» Task requirements
Retype word for word the stretch of entries below from the line that has "Cell communication analysis" through the line that has "# 0.2.1 - March 30, 2016", and omit the pictures.

» Supplied material

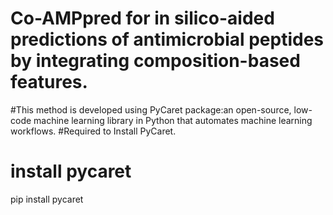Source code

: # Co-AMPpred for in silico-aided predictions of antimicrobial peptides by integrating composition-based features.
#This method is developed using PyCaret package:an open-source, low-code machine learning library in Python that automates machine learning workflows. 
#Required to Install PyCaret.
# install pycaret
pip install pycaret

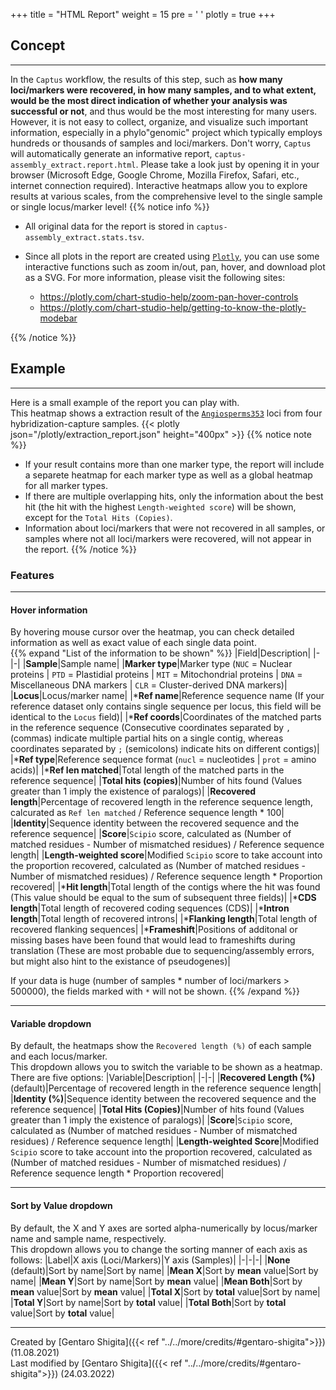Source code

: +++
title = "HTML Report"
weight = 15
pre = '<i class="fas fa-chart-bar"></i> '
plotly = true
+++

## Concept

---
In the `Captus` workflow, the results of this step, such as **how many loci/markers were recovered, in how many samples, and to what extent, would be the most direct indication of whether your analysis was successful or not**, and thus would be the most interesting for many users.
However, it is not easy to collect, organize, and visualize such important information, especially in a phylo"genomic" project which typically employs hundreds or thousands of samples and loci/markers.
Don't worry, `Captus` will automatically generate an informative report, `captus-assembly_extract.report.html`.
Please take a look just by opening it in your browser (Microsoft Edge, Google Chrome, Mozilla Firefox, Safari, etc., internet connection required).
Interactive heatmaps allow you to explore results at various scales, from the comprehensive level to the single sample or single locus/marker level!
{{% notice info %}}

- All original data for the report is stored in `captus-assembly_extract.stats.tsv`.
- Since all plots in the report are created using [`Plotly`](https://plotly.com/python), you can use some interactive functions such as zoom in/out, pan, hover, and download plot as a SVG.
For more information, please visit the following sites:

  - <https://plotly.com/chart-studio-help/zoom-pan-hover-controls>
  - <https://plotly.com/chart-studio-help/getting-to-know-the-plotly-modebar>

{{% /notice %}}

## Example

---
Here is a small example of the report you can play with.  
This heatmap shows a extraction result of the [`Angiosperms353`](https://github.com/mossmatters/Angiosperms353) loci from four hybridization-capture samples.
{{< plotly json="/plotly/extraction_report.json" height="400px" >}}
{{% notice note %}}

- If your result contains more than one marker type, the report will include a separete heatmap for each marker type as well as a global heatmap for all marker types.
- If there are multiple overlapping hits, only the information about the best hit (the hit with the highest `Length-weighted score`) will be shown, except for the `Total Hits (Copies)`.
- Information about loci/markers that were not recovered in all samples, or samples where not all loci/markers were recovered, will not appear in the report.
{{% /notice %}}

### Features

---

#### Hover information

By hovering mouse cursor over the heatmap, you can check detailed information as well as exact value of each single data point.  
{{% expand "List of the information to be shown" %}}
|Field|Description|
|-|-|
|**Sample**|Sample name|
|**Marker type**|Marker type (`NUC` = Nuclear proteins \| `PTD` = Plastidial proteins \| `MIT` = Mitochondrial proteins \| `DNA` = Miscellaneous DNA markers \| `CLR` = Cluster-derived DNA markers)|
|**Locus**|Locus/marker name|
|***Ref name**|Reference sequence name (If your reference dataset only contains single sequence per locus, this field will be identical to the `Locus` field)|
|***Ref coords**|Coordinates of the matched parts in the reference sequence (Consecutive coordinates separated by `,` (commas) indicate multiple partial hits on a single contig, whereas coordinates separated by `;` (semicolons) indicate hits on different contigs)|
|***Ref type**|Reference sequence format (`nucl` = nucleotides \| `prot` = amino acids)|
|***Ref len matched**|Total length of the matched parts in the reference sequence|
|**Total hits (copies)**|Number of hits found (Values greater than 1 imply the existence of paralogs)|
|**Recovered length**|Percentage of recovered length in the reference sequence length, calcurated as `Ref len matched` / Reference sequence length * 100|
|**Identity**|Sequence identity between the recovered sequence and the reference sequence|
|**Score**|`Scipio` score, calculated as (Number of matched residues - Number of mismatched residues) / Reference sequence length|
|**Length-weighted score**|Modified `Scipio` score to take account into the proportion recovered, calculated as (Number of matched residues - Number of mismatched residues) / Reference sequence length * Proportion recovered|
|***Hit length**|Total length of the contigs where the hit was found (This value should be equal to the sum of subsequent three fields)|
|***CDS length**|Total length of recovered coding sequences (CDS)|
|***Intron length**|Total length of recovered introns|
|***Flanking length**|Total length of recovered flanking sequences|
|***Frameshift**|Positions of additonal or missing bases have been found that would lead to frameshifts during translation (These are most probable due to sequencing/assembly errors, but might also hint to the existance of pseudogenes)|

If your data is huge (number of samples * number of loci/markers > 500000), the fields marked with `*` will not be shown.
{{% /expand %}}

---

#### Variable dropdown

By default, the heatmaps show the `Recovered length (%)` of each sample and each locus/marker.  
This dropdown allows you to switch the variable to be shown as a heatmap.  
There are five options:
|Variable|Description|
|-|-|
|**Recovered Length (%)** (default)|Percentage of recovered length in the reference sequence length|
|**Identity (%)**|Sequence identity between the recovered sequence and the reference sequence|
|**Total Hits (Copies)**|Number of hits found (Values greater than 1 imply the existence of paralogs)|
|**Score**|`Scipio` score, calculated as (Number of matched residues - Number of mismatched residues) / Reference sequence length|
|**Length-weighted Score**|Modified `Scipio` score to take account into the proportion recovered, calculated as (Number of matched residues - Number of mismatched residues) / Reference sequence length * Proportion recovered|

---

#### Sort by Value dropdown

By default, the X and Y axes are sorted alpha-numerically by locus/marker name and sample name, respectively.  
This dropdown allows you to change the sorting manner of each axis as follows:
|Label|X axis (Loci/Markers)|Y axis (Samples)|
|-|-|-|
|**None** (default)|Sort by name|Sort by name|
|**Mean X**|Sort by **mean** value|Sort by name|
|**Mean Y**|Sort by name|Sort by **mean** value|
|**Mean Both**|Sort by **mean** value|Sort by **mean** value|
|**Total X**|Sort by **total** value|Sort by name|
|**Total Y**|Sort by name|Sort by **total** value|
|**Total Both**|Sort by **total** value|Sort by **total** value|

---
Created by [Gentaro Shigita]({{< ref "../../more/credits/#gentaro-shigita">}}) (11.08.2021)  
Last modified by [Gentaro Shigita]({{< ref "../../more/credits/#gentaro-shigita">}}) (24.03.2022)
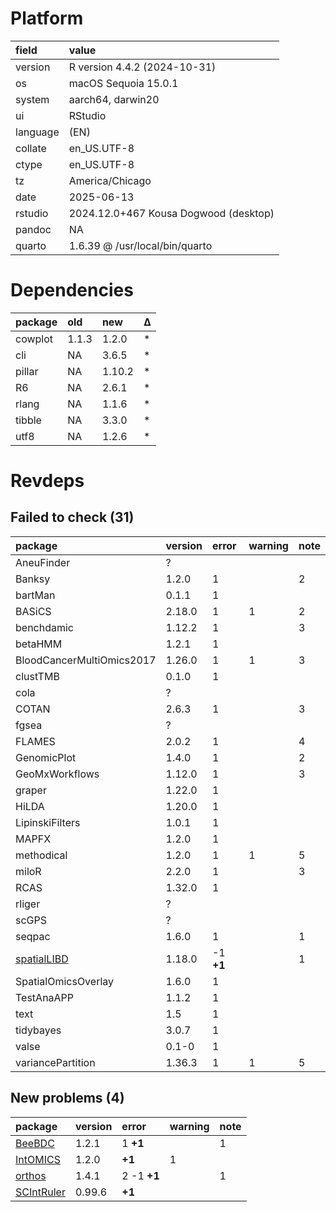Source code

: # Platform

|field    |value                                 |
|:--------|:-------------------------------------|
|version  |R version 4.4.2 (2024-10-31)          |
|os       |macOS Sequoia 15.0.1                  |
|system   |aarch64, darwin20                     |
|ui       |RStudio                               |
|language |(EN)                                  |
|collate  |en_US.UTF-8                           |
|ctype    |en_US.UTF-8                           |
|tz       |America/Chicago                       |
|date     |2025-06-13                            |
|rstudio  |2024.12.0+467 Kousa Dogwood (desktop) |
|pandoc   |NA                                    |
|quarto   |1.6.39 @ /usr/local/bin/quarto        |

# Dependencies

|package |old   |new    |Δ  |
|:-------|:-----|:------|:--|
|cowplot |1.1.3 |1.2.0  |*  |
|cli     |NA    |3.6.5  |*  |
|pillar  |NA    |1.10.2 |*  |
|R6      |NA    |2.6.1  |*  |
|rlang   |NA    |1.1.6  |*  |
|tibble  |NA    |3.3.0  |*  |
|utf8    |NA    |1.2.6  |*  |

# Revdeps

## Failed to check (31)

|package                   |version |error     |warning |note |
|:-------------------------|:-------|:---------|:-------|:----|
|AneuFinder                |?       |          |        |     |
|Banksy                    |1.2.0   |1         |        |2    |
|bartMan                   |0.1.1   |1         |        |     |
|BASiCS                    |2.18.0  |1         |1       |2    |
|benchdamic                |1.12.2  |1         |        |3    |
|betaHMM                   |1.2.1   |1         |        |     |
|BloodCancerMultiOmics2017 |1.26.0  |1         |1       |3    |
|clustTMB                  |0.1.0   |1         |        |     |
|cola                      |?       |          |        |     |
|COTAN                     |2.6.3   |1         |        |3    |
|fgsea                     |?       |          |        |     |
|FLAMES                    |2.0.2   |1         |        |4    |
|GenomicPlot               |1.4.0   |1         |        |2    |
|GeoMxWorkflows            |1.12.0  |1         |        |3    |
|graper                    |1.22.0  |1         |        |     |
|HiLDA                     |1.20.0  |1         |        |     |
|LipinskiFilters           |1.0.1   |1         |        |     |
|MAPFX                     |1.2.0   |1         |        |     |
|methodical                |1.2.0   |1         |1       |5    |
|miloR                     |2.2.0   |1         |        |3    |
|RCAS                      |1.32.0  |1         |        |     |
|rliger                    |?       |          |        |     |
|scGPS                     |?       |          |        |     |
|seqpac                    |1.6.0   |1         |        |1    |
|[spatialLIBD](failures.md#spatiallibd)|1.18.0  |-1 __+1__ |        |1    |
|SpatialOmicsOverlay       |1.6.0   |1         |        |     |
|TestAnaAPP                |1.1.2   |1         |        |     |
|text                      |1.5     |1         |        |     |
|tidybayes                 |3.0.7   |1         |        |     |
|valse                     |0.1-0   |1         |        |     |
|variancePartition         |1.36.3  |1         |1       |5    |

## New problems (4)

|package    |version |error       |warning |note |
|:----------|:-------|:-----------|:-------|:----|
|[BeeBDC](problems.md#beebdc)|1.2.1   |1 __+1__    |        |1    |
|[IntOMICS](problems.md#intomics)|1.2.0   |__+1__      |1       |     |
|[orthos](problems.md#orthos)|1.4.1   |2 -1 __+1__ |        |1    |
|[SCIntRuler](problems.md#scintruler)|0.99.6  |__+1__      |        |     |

* * *

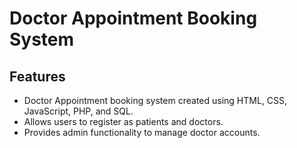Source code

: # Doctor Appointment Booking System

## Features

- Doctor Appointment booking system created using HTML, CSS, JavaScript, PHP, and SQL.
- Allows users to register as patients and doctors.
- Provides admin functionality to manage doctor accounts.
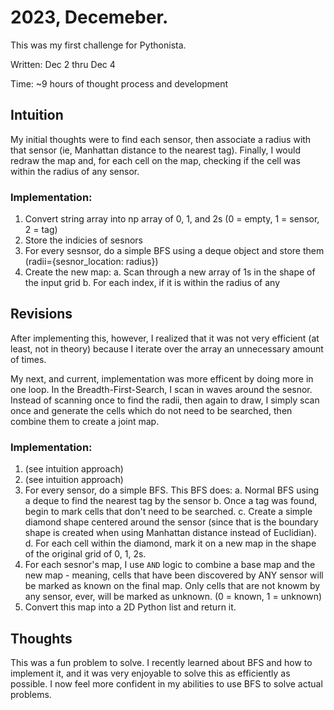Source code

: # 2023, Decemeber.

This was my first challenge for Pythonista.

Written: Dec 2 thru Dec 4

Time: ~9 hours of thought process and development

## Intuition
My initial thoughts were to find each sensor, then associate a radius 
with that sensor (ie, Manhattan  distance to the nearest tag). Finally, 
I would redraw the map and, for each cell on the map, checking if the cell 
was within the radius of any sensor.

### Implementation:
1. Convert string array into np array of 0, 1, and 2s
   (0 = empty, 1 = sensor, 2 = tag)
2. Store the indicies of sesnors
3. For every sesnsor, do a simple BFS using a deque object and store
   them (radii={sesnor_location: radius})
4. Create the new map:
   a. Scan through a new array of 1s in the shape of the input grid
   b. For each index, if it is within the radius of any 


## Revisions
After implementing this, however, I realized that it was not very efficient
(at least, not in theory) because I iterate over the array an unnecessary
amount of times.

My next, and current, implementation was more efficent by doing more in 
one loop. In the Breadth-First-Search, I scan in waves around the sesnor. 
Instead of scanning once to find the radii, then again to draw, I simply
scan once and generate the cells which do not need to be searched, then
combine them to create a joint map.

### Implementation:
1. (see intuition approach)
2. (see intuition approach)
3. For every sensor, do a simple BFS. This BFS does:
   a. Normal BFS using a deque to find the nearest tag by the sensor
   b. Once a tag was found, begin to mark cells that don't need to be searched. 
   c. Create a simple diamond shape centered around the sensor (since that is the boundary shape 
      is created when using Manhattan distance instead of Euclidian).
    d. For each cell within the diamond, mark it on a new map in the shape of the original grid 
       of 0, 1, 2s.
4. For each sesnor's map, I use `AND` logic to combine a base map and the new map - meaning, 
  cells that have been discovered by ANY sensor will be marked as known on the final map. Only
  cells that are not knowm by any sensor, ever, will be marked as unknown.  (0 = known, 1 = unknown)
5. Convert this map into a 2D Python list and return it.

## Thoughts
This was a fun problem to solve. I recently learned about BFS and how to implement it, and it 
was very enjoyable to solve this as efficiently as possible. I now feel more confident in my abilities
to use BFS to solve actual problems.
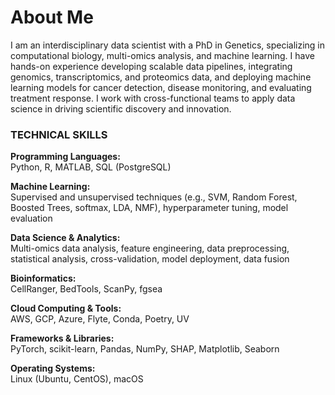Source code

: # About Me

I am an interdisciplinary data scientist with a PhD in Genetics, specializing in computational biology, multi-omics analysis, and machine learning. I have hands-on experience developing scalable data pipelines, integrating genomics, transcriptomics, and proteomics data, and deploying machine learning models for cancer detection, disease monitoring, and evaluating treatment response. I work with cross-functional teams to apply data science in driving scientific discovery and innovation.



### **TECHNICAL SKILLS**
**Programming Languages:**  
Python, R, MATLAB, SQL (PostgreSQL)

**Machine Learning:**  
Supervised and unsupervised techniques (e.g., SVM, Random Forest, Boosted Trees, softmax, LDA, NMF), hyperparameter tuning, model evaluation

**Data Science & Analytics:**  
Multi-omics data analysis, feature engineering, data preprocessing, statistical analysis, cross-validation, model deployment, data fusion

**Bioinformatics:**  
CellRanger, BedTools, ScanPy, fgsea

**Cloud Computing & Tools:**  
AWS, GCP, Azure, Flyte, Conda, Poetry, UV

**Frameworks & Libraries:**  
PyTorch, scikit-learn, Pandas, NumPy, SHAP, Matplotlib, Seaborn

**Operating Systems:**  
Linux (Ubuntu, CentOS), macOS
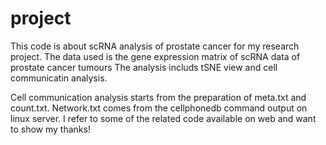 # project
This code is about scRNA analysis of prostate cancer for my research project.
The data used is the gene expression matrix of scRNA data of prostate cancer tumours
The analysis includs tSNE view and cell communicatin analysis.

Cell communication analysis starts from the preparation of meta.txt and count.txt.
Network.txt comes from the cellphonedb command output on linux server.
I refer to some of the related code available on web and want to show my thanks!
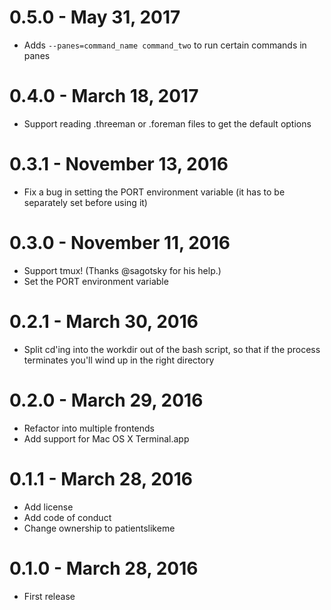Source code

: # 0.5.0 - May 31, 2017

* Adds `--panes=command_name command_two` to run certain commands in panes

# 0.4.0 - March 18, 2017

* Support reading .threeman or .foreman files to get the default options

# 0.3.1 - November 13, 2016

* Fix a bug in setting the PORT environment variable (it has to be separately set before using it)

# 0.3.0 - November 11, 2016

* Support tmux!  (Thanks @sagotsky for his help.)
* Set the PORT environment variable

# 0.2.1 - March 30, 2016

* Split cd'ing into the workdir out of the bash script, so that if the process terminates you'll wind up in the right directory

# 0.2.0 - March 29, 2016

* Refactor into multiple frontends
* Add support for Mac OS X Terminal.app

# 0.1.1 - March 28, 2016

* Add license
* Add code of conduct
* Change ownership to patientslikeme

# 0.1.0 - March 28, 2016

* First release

» Task output
Cell communication analysis starts from the preparation of meta.txt and count.txt.
Network.txt comes from the cellphonedb command output on linux server.
I refer to some of the related code available on web and want to show my thanks!
Source code

: # 0.5.0 - May 31, 2017

* Adds `--panes=command_name command_two` to run certain commands in panes

# 0.4.0 - March 18, 2017

* Support reading .threeman or .foreman files to get the default options

# 0.3.1 - November 13, 2016

* Fix a bug in setting the PORT environment variable (it has to be separately set before using it)

# 0.3.0 - November 11, 2016

* Support tmux!  (Thanks @sagotsky for his help.)
* Set the PORT environment variable

# 0.2.1 - March 30, 2016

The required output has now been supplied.